» Task to carry out:
Which of the lines in the data mention the string "name"? List them all.

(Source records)
▬▬▬

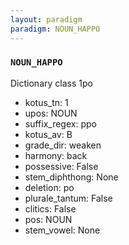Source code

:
 ```yaml
---
layout: paradigm
paradigm: NOUN_HAPPO
---
```

### ` NOUN_HAPPO `

Dictionary class 1po
* kotus_tn: 1
* upos: NOUN
* suffix_regex: ppo
* kotus_av: B
* grade_dir: weaken
* harmony: back
* possessive: False
* stem_diphthong: None
* deletion: po
* plurale_tantum: False
* clitics: False
* pos: NOUN
* stem_vowel: None
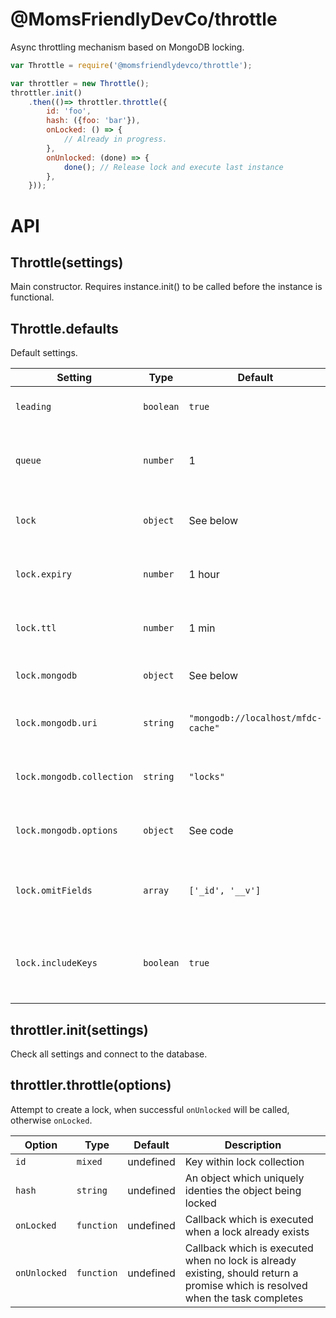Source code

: @MomsFriendlyDevCo/throttle
=======================
Async throttling mechanism based on MongoDB locking.

```javascript
var Throttle = require('@momsfriendlydevco/throttle');

var throttler = new Throttle();
throttler.init()
	.then(()=> throttler.throttle({
		id: 'foo',
		hash: ({foo: 'bar'}),
		onLocked: () => {
			// Already in progress.
		},
		onUnlocked: (done) => {
			done(); // Release lock and execute last instance
		},
	}));
```


API
===

Throttle(settings)
--------------
Main constructor.
Requires instance.init() to be called before the instance is functional.


Throttle.defaults
-------------
Default settings.

| Setting              | Type     | Default                            | Description                                     |
|----------------------|----------|------------------------------------|-------------------------------------------------|
| `leading`             | `boolean` | `true`                             | Bypasses use of the queue |
| `queue`             | `number` | 1                             | Number of items for which to keep queued callbacks |
| `lock`            | `object` | See below                          | Lock package configuration options                      |
| `lock.expiry`             | `number` | 1 hour                             | The time in milliseconds until the lock expires |
| `lock.ttl`             | `number` | 1 min                             | The time in milliseconds until keep-alive expires |
| `lock.mongodb`            | `object` | See below                          | MongoDB connection options                      |
| `lock.mongodb.uri`        | `string` | `"mongodb://localhost/mfdc-cache"` | The MongoDB URI to connect to                   |
| `lock.mongodb.collection` | `string` | `"locks"`                          | The name of the collection to use               |
| `lock.mongodb.options`    | `object` | See code                           | Additional connection options to use            |
| `lock.omitFields`         | `array`  | `['_id', '__v']`                   | Which fields to autmatically skip when using `get()` |
| `lock.includeKeys`        | `boolean` | `true`                            | Also save the key field values, reduces overhead to disable this |


throttler.init(settings)
-------------------
Check all settings and connect to the database.


throttler.throttle(options)
----------------------------------
Attempt to create a lock, when successful `onUnlocked` will be called, otherwise `onLocked`.

| Option              | Type     | Default                            | Description                                     |
|----------------------|----------|------------------------------------|-------------------------------------------------|
| `id`             | `mixed` | undefined                             | Key within lock collection |
| `hash`             | `string` | undefined                             | An object which uniquely identies the object being locked |
| `onLocked`             | `function` | undefined                             | Callback which is executed when a lock already exists |
| `onUnlocked`             | `function` | undefined                             | Callback which is executed when no lock is already existing, should return a promise which is resolved when the task completes |
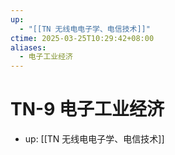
 ```yaml
---
up:
  - "[[TN 无线电电子学、电信技术]]"
ctime: 2025-03-25T10:29:42+08:00
aliases:
  - 电子工业经济
---
```


# TN-9 电子工业经济

- up: [[TN 无线电电子学、电信技术]]
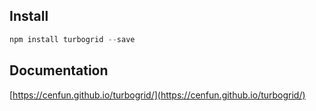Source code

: ## Install
```js
npm install turbogrid --save
```
## Documentation
[https://cenfun.github.io/turbogrid/](https://cenfun.github.io/turbogrid/)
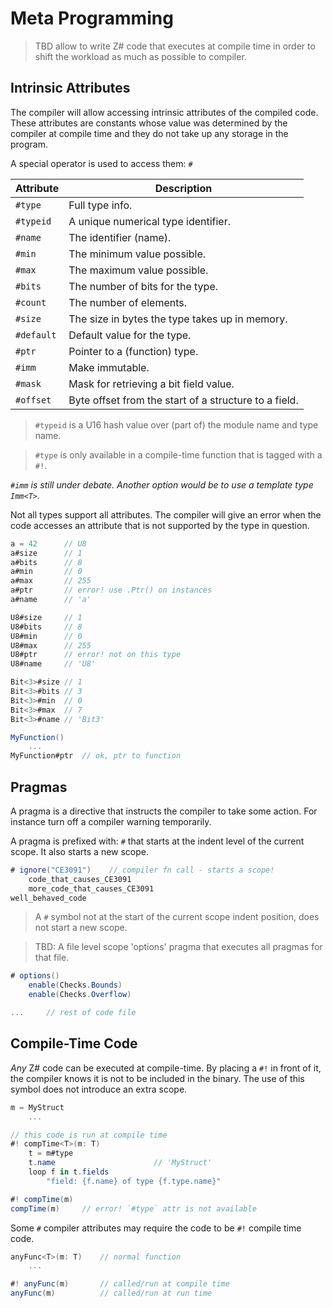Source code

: # Meta Programming

> TBD allow to write Z# code that executes at compile time in order to shift the workload as much as possible to compiler.

## Intrinsic Attributes

The compiler will allow accessing intrinsic attributes of the compiled code. These attributes are constants whose value was determined by the compiler at compile time and they do not take up any storage in the program.

A special operator is used to access them: `#`

| Attribute | Description
|----|-----
| `#type` | Full type info.
| `#typeid` | A unique numerical type identifier.
| `#name` | The identifier (name).
| `#min` | The minimum value possible.
| `#max` | The maximum value possible.
| `#bits` | The number of bits for the type.
| `#count` | The number of elements.
| `#size` | The size in bytes the type takes up in memory.
| `#default` | Default value for the type.
| `#ptr` | Pointer to a (function) type.
| `#imm` | Make immutable.
| `#mask` | Mask for retrieving a bit field value.
| `#offset` | Byte offset from the start of a structure to a field.

> `#typeid` is a U16 hash value over (part of) the module name and type name.

> `#type` is only available in a compile-time function that is tagged with a `#!`.

_`#imm` is still under debate. Another option would be to use a template type `Imm<T>`._

Not all types support all attributes. The compiler will give an error when the code accesses an attribute that is not supported by the type in question.

```C#
a = 42      // U8
a#size      // 1
a#bits      // 8
a#min       // 0
a#max       // 255
a#ptr       // error! use .Ptr() on instances
a#name      // 'a'

U8#size     // 1
U8#bits     // 8
U8#min      // 0
U8#max      // 255
U8#ptr      // error! not on this type
U8#name     // 'U8'

Bit<3>#size // 1
Bit<3>#bits // 3
Bit<3>#min  // 0
Bit<3>#max  // 7
Bit<3>#name // 'Bit3'

MyFunction()
    ...
MyFunction#ptr  // ok, ptr to function
```

## Pragmas

A pragma is a directive that instructs the compiler to take some action. For instance turn off a compiler warning temporarily.

A pragma is prefixed with: `#` that starts at the indent level of the current scope. It also starts a new scope.

```C#
# ignore("CE3091")    // compiler fn call - starts a scope!
    code_that_causes_CE3091
    more_code_that_causes_CE3091
well_behaved_code
```

> A `#` symbol not at the start of the current scope indent position, does not start a new scope.

> TBD: A file level scope 'options' pragma that executes all pragmas for that file.

```C#
# options()
    enable(Checks.Bounds)
    enable(Checks.Overflow)

...     // rest of code file
```

## Compile-Time Code

_Any_ Z# code can be executed at compile-time. By placing a `#!` in front of it, the compiler knows it is not to be included in the binary. The use of this symbol does not introduce an extra scope.

```C#
m = MyStruct
    ...

// this code is run at compile time
#! compTime<T>(m: T)
    t = m#type
    t.name                      // 'MyStruct'
    loop f in t.fields
        "field: {f.name} of type {f.type.name}"

#! compTime(m)
compTime(m)     // error! `#type` attr is not available
```

Some `#` compiler attributes may require the code to be `#!` compile time code.

```C#
anyFunc<T>(m: T)    // normal function
    ...

#! anyFunc(m)       // called/run at compile time
anyFunc(m)          // called/run at run time
```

▬▬▬

» Answer for this exercise:
| `lock.mongodb.collection` | `string` | `"locks"`                          | The name of the collection to use               |
| `#name` | The identifier (name).
> `#typeid` is a U16 hash value over (part of) the module name and type name.
a#name      // 'a'
U8#name     // 'U8'
Bit<3>#name // 'Bit3'
    t.name                      // 'MyStruct'
        "field: {f.name} of type {f.type.name}"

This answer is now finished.